105 lines (54 sloc) 12.3 KB

DOM Overlay Explainer


The current WebXR specification does not include support for inline AR content, the only available AR session mode is immersive-ar, and this is intended to exclusively show the real world or camera image combined with application-drawn WebGL content.

It would be very useful to support a hybrid mode where the scene can be augmented (no pun intended) with an overlayed 2D user interface based on HTML text and DOM elements such as buttons. This is convenient for developers, but also helps with features such as internationalization and accessibility that would be difficult to handle correctly in a purely WebGL-based UI. (Accessibility is beyond the scope of this initial proposal, but the goal is to make it possible for user agents to extend existing support to this new API.)
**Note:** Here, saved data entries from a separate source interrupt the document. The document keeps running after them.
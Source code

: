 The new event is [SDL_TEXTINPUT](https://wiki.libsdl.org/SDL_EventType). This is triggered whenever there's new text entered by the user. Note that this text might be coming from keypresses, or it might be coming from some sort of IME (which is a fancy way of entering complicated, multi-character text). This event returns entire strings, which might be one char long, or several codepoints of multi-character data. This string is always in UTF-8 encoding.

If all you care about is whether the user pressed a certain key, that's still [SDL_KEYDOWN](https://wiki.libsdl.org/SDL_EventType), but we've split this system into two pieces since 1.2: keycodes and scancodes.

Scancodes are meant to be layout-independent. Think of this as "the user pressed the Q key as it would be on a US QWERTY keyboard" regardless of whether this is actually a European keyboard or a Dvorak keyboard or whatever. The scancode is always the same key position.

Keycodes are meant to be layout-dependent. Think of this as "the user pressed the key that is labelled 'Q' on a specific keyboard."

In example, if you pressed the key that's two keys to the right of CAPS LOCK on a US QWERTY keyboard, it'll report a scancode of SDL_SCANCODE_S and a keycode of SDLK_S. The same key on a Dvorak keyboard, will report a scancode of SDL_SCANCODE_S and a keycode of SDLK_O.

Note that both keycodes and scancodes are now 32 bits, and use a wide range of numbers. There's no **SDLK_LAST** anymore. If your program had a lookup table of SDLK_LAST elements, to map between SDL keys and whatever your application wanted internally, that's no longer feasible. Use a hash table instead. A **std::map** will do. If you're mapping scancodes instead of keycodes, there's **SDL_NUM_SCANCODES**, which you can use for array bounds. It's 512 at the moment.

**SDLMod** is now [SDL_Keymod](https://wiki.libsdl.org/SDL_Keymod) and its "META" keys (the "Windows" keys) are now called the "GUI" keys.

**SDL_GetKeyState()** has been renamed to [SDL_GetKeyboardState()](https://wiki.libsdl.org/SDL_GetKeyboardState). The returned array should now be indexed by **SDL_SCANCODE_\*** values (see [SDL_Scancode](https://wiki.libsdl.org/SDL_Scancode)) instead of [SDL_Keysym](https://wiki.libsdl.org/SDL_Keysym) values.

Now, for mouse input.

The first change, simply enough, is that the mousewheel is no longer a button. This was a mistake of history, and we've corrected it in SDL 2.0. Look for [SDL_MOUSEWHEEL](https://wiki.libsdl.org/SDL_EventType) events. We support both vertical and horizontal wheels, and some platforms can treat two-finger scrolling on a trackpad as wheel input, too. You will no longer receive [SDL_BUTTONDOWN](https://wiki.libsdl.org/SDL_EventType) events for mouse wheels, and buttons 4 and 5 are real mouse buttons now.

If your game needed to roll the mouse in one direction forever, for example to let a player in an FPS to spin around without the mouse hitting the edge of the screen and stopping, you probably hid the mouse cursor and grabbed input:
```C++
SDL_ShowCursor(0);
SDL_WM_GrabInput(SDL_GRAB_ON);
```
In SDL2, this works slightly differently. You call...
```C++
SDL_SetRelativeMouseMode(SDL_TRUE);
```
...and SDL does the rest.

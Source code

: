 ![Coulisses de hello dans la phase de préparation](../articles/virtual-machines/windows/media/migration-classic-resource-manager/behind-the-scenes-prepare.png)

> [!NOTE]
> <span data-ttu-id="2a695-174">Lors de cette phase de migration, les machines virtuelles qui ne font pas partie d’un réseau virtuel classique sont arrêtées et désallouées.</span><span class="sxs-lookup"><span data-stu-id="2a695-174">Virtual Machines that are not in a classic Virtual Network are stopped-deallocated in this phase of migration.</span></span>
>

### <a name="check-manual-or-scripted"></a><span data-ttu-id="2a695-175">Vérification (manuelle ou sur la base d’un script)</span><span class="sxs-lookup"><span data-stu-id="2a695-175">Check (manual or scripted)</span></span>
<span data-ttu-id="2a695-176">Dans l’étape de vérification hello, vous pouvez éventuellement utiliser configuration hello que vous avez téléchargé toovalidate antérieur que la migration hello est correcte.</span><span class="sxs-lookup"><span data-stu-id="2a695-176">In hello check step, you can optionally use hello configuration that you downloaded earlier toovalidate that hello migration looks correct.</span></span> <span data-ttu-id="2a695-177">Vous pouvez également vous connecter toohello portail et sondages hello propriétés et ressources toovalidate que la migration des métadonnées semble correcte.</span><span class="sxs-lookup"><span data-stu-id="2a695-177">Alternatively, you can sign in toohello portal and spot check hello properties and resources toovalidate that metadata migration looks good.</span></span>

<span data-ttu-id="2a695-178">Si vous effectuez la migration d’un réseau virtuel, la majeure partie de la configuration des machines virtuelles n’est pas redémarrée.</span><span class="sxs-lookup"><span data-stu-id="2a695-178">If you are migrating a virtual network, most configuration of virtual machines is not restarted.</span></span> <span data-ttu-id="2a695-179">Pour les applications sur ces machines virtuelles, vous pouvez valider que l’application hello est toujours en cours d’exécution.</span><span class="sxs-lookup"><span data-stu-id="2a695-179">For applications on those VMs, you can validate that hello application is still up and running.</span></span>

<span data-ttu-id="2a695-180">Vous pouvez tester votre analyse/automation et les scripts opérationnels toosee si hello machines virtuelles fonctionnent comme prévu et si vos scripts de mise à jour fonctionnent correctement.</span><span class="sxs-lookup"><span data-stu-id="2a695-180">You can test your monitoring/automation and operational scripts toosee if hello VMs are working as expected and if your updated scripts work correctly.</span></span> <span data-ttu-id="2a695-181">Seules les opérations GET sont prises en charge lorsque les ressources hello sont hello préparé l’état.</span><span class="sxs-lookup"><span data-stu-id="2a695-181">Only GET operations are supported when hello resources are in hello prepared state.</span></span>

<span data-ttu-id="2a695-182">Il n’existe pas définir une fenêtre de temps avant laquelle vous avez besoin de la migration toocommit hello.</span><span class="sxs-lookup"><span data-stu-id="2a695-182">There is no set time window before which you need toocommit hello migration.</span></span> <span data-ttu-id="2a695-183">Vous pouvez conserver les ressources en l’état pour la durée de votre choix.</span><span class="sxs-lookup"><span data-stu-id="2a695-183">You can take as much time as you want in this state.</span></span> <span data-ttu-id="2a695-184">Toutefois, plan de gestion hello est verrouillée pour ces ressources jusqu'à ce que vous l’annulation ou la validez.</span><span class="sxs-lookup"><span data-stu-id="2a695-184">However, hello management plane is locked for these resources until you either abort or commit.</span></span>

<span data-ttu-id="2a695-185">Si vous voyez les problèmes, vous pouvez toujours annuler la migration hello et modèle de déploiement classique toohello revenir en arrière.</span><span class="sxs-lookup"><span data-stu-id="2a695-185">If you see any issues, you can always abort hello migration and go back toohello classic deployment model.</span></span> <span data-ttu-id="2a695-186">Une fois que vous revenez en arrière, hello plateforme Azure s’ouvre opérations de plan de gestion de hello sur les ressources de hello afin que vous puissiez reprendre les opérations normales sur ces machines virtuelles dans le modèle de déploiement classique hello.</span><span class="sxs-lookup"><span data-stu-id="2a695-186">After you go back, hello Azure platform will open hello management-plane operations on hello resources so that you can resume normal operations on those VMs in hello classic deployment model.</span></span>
Platforms that support multiple layers at the device compositor level could use that to render the DOM overlay at higher quality than WebGL-drawn content. (See the layers proposal for more background on this.)

An AR experience may want to show messages to the user that are not tied to the 3D scene, for example instructions how to proceed ("Locate a flat surface that is at least 3’x3’").

The application may be using an AR view as part of a more complex experience, for example a model viewer that allows customizing an item's color or other properties.

A smartphone AR game could show onscreen buttons for game controls that are not tied to scene objects. This DOM overlay would also work on a head-mounted AR display using a controller ray for activating buttons, though an application may choose to use more direct controller inputs instead of the DOM overlay where available.


Support showing DOM content during immersive AR/VR sessions to cover common use cases. This includes displaying explanatory text or HUD elements alongside an AR scene, and providing interactive elements such as buttons or sliders that affect the scene.


This API is not intended to support placing DOM elements in the 3D scene. It does not address use cases such as placing labels directly on 3D objects or world features.

Although an overlay could include elements that are styled with 3D CSS transforms or positioned in relation to scene content, with the application using DOM position attributes and similar techniques, the DOM Overlay API does not provide any direct support for such positioning. In addition, this is discouraged because it is unlikely to work across devices and form factors, especially between smartphones and headsets.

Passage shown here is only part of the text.